=== Exercise inputs ===
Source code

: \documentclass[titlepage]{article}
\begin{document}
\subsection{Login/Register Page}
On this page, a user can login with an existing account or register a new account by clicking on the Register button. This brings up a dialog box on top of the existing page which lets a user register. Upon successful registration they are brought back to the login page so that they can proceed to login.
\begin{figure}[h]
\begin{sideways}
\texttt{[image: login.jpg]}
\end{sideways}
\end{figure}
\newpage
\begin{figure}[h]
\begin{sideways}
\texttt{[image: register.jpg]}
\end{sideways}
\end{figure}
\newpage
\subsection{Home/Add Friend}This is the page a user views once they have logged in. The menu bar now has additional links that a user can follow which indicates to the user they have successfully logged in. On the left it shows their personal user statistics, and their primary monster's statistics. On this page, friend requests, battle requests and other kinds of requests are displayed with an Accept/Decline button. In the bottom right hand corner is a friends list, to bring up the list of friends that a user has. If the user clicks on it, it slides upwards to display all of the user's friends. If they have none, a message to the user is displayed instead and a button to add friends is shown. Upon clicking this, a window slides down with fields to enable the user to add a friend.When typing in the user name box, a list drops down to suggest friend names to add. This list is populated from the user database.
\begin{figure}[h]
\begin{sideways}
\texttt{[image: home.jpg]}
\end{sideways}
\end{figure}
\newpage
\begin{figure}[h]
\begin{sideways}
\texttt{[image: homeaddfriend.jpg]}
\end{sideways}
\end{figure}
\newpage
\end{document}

=== Your instructions ===
Return the records exactly, every line included.

=== Result of this task ===
Source code

: \documentclass[titlepage]{article}
\begin{document}
\subsection{Login/Register Page}
On this page, a user can login with an existing account or register a new account by clicking on the Register button. This brings up a dialog box on top of the existing page which lets a user register. Upon successful registration they are brought back to the login page so that they can proceed to login.
\begin{figure}[h]
\begin{sideways}
\texttt{[image: login.jpg]}
\end{sideways}
\end{figure}
\newpage
\begin{figure}[h]
\begin{sideways}
\texttt{[image: register.jpg]}
\end{sideways}
\end{figure}
\newpage
\subsection{Home/Add Friend}This is the page a user views once they have logged in. The menu bar now has additional links that a user can follow which indicates to the user they have successfully logged in. On the left it shows their personal user statistics, and their primary monster's statistics. On this page, friend requests, battle requests and other kinds of requests are displayed with an Accept/Decline button. In the bottom right hand corner is a friends list, to bring up the list of friends that a user has. If the user clicks on it, it slides upwards to display all of the user's friends. If they have none, a message to the user is displayed instead and a button to add friends is shown. Upon clicking this, a window slides down with fields to enable the user to add a friend.When typing in the user name box, a list drops down to suggest friend names to add. This list is populated from the user database.
\begin{figure}[h]
\begin{sideways}
\texttt{[image: home.jpg]}
\end{sideways}
\end{figure}
\newpage
\begin{figure}[h]
\begin{sideways}
\texttt{[image: homeaddfriend.jpg]}
\end{sideways}
\end{figure}
\newpage
\end{document}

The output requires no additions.